-- Input data follows --

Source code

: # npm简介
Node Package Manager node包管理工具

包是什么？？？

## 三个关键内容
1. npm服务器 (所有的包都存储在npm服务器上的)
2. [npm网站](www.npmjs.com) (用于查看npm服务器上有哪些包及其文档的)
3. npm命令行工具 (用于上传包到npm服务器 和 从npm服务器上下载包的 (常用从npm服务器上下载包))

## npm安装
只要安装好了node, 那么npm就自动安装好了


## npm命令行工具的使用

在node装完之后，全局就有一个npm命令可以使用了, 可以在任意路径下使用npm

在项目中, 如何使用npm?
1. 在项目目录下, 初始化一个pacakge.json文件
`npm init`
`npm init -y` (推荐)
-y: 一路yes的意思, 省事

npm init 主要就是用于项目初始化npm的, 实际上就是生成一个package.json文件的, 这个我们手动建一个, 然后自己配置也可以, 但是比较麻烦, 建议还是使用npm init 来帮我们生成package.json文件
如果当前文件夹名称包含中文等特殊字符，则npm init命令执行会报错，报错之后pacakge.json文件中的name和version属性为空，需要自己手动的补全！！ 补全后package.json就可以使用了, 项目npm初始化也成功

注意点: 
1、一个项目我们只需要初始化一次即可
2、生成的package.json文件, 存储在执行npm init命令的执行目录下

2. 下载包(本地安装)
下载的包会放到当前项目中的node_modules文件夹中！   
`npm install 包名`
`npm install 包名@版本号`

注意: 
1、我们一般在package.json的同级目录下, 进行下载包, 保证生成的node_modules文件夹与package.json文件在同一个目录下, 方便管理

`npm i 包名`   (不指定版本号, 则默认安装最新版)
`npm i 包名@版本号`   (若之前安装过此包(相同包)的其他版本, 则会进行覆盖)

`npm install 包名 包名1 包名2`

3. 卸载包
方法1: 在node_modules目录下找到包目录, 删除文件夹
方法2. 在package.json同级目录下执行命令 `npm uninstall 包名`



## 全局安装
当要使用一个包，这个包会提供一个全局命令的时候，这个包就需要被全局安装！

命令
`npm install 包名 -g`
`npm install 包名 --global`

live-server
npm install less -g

-- Input data concluded --

## What is being asked
Write each entry out again, exactly as it reads above.

## Output for this exercise
Source code

: # npm简介
Node Package Manager node包管理工具

包是什么？？？

## 三个关键内容
1. npm服务器 (所有的包都存储在npm服务器上的)
2. [npm网站](www.npmjs.com) (用于查看npm服务器上有哪些包及其文档的)
3. npm命令行工具 (用于上传包到npm服务器 和 从npm服务器上下载包的 (常用从npm服务器上下载包))

## npm安装
只要安装好了node, 那么npm就自动安装好了


## npm命令行工具的使用

在node装完之后，全局就有一个npm命令可以使用了, 可以在任意路径下使用npm

在项目中, 如何使用npm?
1. 在项目目录下, 初始化一个pacakge.json文件
`npm init`
`npm init -y` (推荐)
-y: 一路yes的意思, 省事

npm init 主要就是用于项目初始化npm的, 实际上就是生成一个package.json文件的, 这个我们手动建一个, 然后自己配置也可以, 但是比较麻烦, 建议还是使用npm init 来帮我们生成package.json文件
如果当前文件夹名称包含中文等特殊字符，则npm init命令执行会报错，报错之后pacakge.json文件中的name和version属性为空，需要自己手动的补全！！ 补全后package.json就可以使用了, 项目npm初始化也成功

注意点: 
1、一个项目我们只需要初始化一次即可
2、生成的package.json文件, 存储在执行npm init命令的执行目录下

2. 下载包(本地安装)
下载的包会放到当前项目中的node_modules文件夹中！   
`npm install 包名`
`npm install 包名@版本号`

注意: 
1、我们一般在package.json的同级目录下, 进行下载包, 保证生成的node_modules文件夹与package.json文件在同一个目录下, 方便管理

`npm i 包名`   (不指定版本号, 则默认安装最新版)
`npm i 包名@版本号`   (若之前安装过此包(相同包)的其他版本, 则会进行覆盖)

`npm install 包名 包名1 包名2`

3. 卸载包
方法1: 在node_modules目录下找到包目录, 删除文件夹
方法2. 在package.json同级目录下执行命令 `npm uninstall 包名`



## 全局安装
当要使用一个包，这个包会提供一个全局命令的时候，这个包就需要被全局安装！

命令
`npm install 包名 -g`
`npm install 包名 --global`

live-server
npm install less -g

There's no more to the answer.